▶ **Exercise goal**: Scan the listing for the word "Wizard" and report every line that contains it.

▶ **Data for processing**:
((

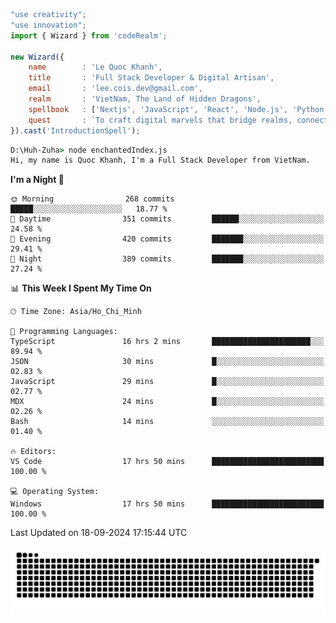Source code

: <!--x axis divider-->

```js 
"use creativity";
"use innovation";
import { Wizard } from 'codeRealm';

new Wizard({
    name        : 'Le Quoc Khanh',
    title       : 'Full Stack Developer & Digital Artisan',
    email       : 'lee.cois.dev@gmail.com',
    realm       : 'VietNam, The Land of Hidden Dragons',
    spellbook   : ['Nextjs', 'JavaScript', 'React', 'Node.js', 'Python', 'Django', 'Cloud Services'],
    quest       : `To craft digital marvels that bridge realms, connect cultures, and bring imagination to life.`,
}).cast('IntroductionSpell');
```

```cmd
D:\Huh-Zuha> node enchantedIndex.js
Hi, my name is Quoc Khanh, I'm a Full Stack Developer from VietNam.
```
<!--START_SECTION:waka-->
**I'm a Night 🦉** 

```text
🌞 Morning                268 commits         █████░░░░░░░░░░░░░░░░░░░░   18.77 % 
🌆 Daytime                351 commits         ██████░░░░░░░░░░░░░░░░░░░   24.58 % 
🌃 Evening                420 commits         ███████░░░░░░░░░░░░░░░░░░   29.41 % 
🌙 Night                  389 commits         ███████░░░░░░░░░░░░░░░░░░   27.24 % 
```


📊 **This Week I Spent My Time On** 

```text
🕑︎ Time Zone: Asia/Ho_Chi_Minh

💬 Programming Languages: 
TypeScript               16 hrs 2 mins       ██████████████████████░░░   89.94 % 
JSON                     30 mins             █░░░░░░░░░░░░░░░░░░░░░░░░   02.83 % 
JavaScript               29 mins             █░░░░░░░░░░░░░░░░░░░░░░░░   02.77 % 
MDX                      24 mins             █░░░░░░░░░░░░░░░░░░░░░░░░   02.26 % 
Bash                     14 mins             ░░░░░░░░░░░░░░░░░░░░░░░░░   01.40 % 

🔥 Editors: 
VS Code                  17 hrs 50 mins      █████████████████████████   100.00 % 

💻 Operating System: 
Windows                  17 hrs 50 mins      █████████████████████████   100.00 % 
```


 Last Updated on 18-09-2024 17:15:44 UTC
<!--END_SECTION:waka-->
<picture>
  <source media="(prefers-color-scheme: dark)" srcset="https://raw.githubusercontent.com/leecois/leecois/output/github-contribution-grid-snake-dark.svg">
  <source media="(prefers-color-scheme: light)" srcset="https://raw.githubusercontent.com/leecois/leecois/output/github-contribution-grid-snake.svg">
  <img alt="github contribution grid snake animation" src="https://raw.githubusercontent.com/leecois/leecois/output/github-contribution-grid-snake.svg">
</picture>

))

▶ **Written answer**:
import { Wizard } from 'codeRealm';
new Wizard({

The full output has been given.